- **The task**
Scan the records for "voiced" and copy each line that contains it.

Record extracts below:

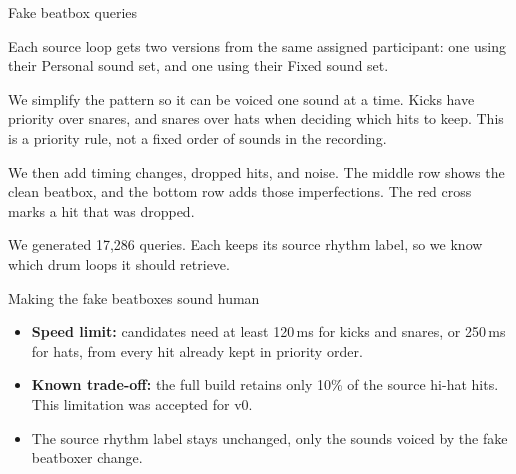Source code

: \begin{frame}{Fake beatbox queries}
{    Each source loop gets two versions from the same assigned
    participant: one using their Personal sound set, and one
    using their Fixed sound set.

    We simplify the pattern so it can be voiced one sound
    at a time. Kicks have priority over snares, and snares
    over hats when deciding which hits to keep. This is a
    priority rule, not a fixed order of sounds in the recording.

    We then add timing changes, dropped hits, and noise.
    The middle row shows the clean beatbox, and the bottom
    row adds those imperfections. The red cross marks a
    hit that was dropped.

    We generated 17,286 queries. Each keeps its source rhythm
    label, so we know which drum loops it should retrieve.
  }
\end{frame}

\begin{frame}{Making the fake beatboxes sound human}


  \vspace{0.1cm}
  \small
  \begin{itemize}
    \item \textbf{Speed limit:} candidates need at least
      120\,ms for kicks and snares, or 250\,ms for hats,
      from every hit already kept in priority order.

    \item \textbf{Known trade-off:} the full build retains
      only 10\% of the source hi-hat hits.
      This limitation was accepted for v0.

    \item The source rhythm label stays unchanged,
      only the sounds voiced by the fake beatboxer change.
  \end{itemize}

\end{frame}
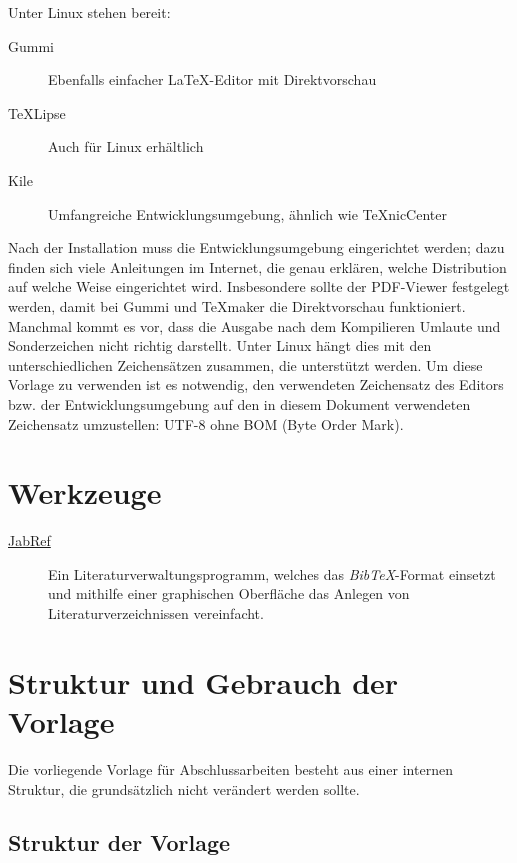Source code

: Unter Linux stehen bereit:

\begin{description}
 \item [Gummi] Ebenfalls einfacher LaTeX-Editor mit Direktvorschau
 \item [TeXLipse] Auch für Linux erhältlich
 \item [Kile] Umfangreiche Entwicklungsumgebung, ähnlich wie TeXnicCenter
\end{description}

Nach der Installation muss die Entwicklungsumgebung eingerichtet werden; dazu finden sich viele Anleitungen im Internet, die genau erklären, welche Distribution
auf welche Weise eingerichtet wird. Insbesondere sollte der PDF-Viewer festgelegt werden, damit bei Gummi und TeXmaker die Direktvorschau funktioniert. Manchmal kommt es vor, dass die Ausgabe 
nach dem Kompilieren Umlaute und Sonderzeichen nicht richtig darstellt. Unter Linux hängt dies mit den unterschiedlichen Zeichensätzen zusammen, die unterstützt
werden. Um diese Vorlage zu verwenden ist es notwendig, den verwendeten Zeichensatz des Editors bzw. der Entwicklungsumgebung auf den in diesem Dokument
verwendeten Zeichensatz umzustellen: UTF-8 ohne BOM (Byte Order Mark).

\section{Werkzeuge}
\label{sec:Werkzeuge}

\begin{description}
 \item [\href{http://jabref.sourceforge.net/}{JabRef}] Ein Literaturverwaltungsprogramm, welches das \textit{BibTeX}-Format einsetzt
 und mithilfe einer graphischen Oberfläche das Anlegen von Literaturverzeichnissen vereinfacht.
 
\end{description}

\section{Struktur und Gebrauch der Vorlage}

Die vorliegende Vorlage für Abschlussarbeiten besteht aus einer internen Struktur, die grundsätzlich nicht verändert werden sollte. %

\subsection{Struktur der Vorlage}
\label{subsec:strukturvorlage}

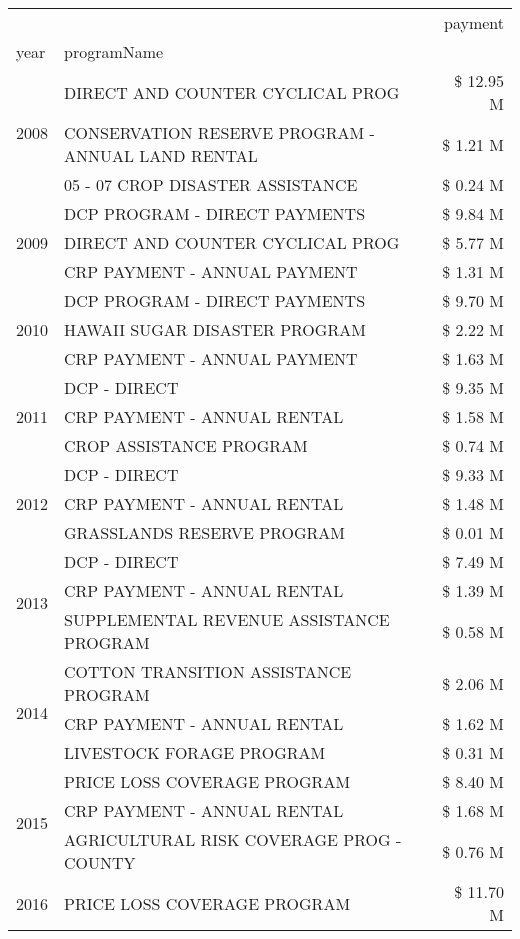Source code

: \begin{tabular}{llr}
\toprule
 &  & payment \\
year & programName &  \\
\midrule
\multirow[t]{3}{*}{2008} & DIRECT AND COUNTER CYCLICAL PROG & \$ 12.95 M \\
 & CONSERVATION RESERVE PROGRAM - ANNUAL LAND RENTAL & \$ 1.21 M \\
 & 05 - 07 CROP DISASTER ASSISTANCE & \$ 0.24 M \\
\cline{1-3}
\multirow[t]{3}{*}{2009} & DCP PROGRAM - DIRECT PAYMENTS & \$ 9.84 M \\
 & DIRECT AND COUNTER CYCLICAL PROG & \$ 5.77 M \\
 & CRP PAYMENT - ANNUAL PAYMENT & \$ 1.31 M \\
\cline{1-3}
\multirow[t]{3}{*}{2010} & DCP PROGRAM - DIRECT PAYMENTS & \$ 9.70 M \\
 & HAWAII SUGAR DISASTER PROGRAM & \$ 2.22 M \\
 & CRP PAYMENT - ANNUAL PAYMENT & \$ 1.63 M \\
\cline{1-3}
\multirow[t]{3}{*}{2011} & DCP - DIRECT & \$ 9.35 M \\
 & CRP PAYMENT - ANNUAL RENTAL & \$ 1.58 M \\
 & CROP ASSISTANCE PROGRAM & \$ 0.74 M \\
\cline{1-3}
\multirow[t]{3}{*}{2012} & DCP - DIRECT & \$ 9.33 M \\
 & CRP PAYMENT - ANNUAL RENTAL & \$ 1.48 M \\
 & GRASSLANDS RESERVE PROGRAM & \$ 0.01 M \\
\cline{1-3}
\multirow[t]{3}{*}{2013} & DCP - DIRECT & \$ 7.49 M \\
 & CRP PAYMENT - ANNUAL RENTAL & \$ 1.39 M \\
 & SUPPLEMENTAL REVENUE ASSISTANCE PROGRAM & \$ 0.58 M \\
\cline{1-3}
\multirow[t]{3}{*}{2014} & COTTON TRANSITION ASSISTANCE PROGRAM & \$ 2.06 M \\
 & CRP PAYMENT - ANNUAL RENTAL & \$ 1.62 M \\
 & LIVESTOCK FORAGE PROGRAM & \$ 0.31 M \\
\cline{1-3}
\multirow[t]{3}{*}{2015} & PRICE LOSS COVERAGE PROGRAM & \$ 8.40 M \\
 & CRP PAYMENT - ANNUAL RENTAL & \$ 1.68 M \\
 & AGRICULTURAL RISK COVERAGE PROG - COUNTY & \$ 0.76 M \\
\cline{1-3}
\multirow[t]{3}{*}{2016} & PRICE LOSS COVERAGE PROGRAM                   & \$ 11.70 M \\

\end{tabular}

End of Record extracts.

- **Your solution**
    We simplify the pattern so it can be voiced one sound
      only the sounds voiced by the fake beatboxer change.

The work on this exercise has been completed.